Choses vues au sit-in des journalistes 

–         Démobilisation. Malgré la présence de 80 journalistes lors de cette mobilisation, il demeure que ce nombre représente qu’une minorité des professionnels de l’info travaillant à Casa et régions

–         Peur. La crainte de perdre son emploi dominait l’esprit des journalistes. Dit sur un ton humoristique, ça révélait ce sentiment. D’ailleurs, rares sont les journalistes qui ont osé prendre le mégaphone pour scander des slogans

–         Création. A chaque fois, je fais le même constat, les journalistes ne savent pas inventer des slogans. Pendant, une heure on a répété quatre piteux slogans.

–         Ahdath. Une forte présence des journalistes et des techniciens d’Al Ahadh al maghribiya. Je vous passe leur cahier de doléances, tellement il est long…

–         Berraoui. Ce directeur de la rédaction à Challenge était parmi les participants au sit-in. Rappelons que cet hebdo est membre de la Fédération marocaine des médias (FMM), concurrent de la FMEJ. Rappelons aussi que le groupe New Publicity (Kamal Lahlou) est peu connu pour son respect du droit de ses salariés…

–         Espionnage. De nombreux photographes étaient présents, ils nous ont bombardés de photos. Je me demande où seront publiées les clichés de ce sit-in. Mise à part les sites d’infos, je présume que ces photos atterriront dans les bureaux de membres de la FMEJ.

 Choses vues à l’AGO de la FMEJ 

–         Avant l’AGO, la FMEJ a tenu une AGExtraordinaire pour adopter des modifications dans ses statuts. Sans respecter le break qui devait séparer les deux AG, les travaux ont repris directement.

–         Pressés. La majorité des éditeurs étaient pressés d’en finir rapidement avec l’AG. Les traditionnelles lectures du rapport moral et financier n’ont pas eu lieu. Les patrons se sont contentés d’un résumé succinct.

–         Autruches. Malgré la crise que connait leur secteur, les membres de la FMEJ ne se sont pas attardés sur cette question. Tout va bien dans le meilleur des mondes, semblent-ils dire.

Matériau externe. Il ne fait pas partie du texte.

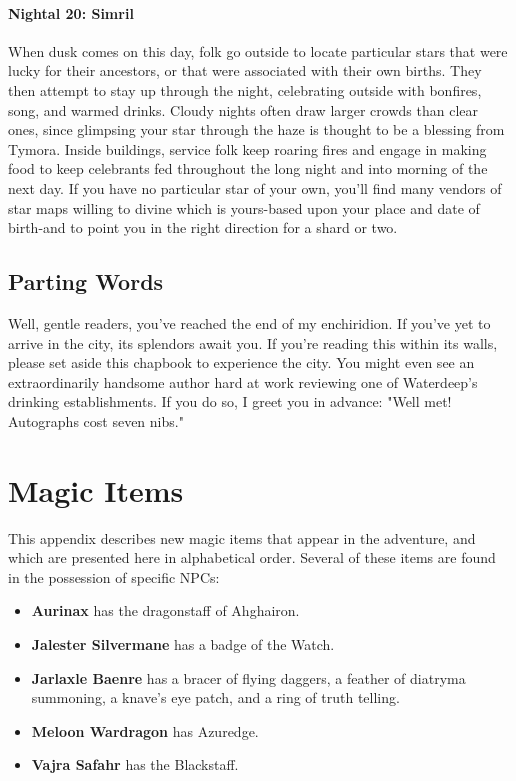 \documentclass[10pt,a4paper,twoside,twocolumn,openany,nodeprecatedcode]{dndbook}
\begin{document}
\subsubsection{Nightal 20: Simril}
When dusk comes on this day, folk go outside to locate particular stars that were lucky for their ancestors, or that were associated with their own births. They then attempt to stay up through the night, celebrating outside with bonfires, song, and warmed drinks. Cloudy nights often draw larger crowds than clear ones, since glimpsing your star through the haze is thought to be a blessing from Tymora. Inside buildings, service folk keep roaring fires and engage in making food to keep celebrants fed throughout the long night and into morning of the next day. If you have no particular star of your own, you'll find many vendors of star maps willing to divine which is yours-based upon your place and date of birth-and to point you in the right direction for a shard or two.
\section{Parting Words}
Well, gentle readers, you've reached the end of my enchiridion. If you've yet to arrive in the city, its splendors await you. If you're reading this within its walls, please set aside this chapbook to experience the city. You might even see an extraordinarily handsome author hard at work reviewing one of Waterdeep's drinking establishments. If you do so, I greet you in advance: "Well met! Autographs cost seven nibs."
\chapter{Magic Items}
This appendix describes new magic items that appear in the adventure, and which are presented here in alphabetical order.
Several of these items are found in the possession of specific NPCs:
\begin{itemize}

\item \textbf{Aurinax} has the dragonstaff of Ahghairon.
\item \textbf{Jalester Silvermane} has a badge of the Watch.
\item \textbf{Jarlaxle Baenre} has a bracer of flying daggers, a feather of diatryma summoning, a knave's eye patch, and a ring of truth telling.
\item \textbf{Meloon Wardragon} has Azuredge.
\item \textbf{Vajra Safahr} has the Blackstaff.
\end{itemize}
\end{document}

–         Anouzla. Miftah a exprimé la position de la FMEJ concernant le cas Anouzla : «pas de peines privatives de liberté et des poursuites avec le code de la presse».

–         Anecdote. A défaut d’un certificat d’une société de distribution concernant le nombre d’exemplaire, un éditeur régional a fait appel au service des moukadem de sa ville pour certifier sa distribution. Document refusé par la FMEJ.

–       N. Miftah, a été réélu, à l’unanimité, président de la FMEJ, à l’issue de la 6e Assemblée générale ordinaire.

–         Local. Après 6 ans d’existence, l’organisation patronale va se doter enfin d’un siège. Mabrouk.

–         Déconnectée. La FMEJ ne dispose pas toujours d’un site web !

–         Bas de laine. Fahd Iraki (Telquel) a proposé de placer en bourse la trésorerie de la FMEJ (1,9 million de DH). Réponse de Bahia Amarani (Le Reporter), la trésorière  : «Je suis de la vielle école. C’est trop risqué», craint-elle.

–         Indicateurs. La FMEJ : c’est 60 éditeurs, dont 6 sites d’informations, ces entreprises emplois 863 journalistes sur les 1104 que comptent officiellement le Maroc.

S.L. @LemaizO

Ndlr: Ce texte a été rédigé le 5 octobre. La date affichée sur le blog est celle de sa mise en ligne.